__EXERCISE__: Filter these entries, keeping only lines that hold the word "parameters".

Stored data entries
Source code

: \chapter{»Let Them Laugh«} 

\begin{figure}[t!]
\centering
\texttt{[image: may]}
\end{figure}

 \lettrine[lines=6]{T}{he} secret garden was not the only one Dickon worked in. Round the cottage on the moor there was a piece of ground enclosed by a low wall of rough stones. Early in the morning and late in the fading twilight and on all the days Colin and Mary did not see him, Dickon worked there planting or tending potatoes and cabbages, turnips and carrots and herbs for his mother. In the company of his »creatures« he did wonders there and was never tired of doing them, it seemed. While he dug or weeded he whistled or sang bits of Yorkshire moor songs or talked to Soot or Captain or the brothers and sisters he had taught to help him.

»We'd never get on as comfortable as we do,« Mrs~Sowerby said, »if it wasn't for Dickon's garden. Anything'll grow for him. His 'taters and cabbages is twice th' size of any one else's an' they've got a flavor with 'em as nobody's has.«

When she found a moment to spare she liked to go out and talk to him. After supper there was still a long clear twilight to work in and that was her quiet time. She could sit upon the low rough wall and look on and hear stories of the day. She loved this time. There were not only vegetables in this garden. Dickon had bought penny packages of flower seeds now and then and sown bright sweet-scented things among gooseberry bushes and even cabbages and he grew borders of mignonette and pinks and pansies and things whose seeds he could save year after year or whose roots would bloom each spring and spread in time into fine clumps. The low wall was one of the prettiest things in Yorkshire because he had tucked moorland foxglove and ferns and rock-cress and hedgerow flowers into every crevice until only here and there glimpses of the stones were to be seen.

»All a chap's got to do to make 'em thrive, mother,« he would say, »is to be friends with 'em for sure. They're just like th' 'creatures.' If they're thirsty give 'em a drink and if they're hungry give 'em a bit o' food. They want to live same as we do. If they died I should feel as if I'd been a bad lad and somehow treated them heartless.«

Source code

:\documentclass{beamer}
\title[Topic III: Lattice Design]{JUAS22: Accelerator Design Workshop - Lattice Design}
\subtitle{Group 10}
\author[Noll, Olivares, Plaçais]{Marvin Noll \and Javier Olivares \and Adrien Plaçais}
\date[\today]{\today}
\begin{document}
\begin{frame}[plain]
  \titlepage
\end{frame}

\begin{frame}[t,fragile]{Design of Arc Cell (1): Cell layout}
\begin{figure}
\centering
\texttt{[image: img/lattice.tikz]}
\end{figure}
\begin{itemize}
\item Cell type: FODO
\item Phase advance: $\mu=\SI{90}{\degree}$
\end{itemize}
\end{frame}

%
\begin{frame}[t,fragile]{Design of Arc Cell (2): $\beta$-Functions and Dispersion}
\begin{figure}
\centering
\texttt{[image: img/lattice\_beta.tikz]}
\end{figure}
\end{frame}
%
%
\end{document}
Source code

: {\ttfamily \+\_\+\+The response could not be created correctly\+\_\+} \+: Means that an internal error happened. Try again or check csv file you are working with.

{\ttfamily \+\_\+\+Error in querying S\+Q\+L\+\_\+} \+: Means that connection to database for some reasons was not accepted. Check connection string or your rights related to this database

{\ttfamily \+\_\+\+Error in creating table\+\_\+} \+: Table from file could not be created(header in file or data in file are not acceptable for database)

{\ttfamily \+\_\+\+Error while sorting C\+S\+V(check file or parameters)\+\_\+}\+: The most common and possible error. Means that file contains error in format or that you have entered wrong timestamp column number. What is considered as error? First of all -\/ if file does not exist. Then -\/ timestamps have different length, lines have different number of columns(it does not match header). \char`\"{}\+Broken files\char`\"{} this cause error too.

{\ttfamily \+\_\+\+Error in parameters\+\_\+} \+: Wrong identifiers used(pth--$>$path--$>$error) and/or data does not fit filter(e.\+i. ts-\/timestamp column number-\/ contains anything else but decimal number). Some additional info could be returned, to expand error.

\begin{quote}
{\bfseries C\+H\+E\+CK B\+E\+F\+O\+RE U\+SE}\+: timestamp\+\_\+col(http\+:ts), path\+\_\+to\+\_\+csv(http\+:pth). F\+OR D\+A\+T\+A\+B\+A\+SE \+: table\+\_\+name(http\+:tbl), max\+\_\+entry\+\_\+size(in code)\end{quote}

__FINISHED EXERCISE__:
{\ttfamily \+\_\+\+Error while sorting C\+S\+V(check file or parameters)\+\_\+}\+: The most common and possible error. Means that file contains error in format or that you have entered wrong timestamp column number. What is considered as error? First of all -\/ if file does not exist. Then -\/ timestamps have different length, lines have different number of columns(it does not match header). \char`\"{}\+Broken files\char`\"{} this cause error too.
{\ttfamily \+\_\+\+Error in parameters\+\_\+} \+: Wrong identifiers used(pth--$>$path--$>$error) and/or data does not fit filter(e.\+i. ts-\/timestamp column number-\/ contains anything else but decimal number). Some additional info could be returned, to expand error.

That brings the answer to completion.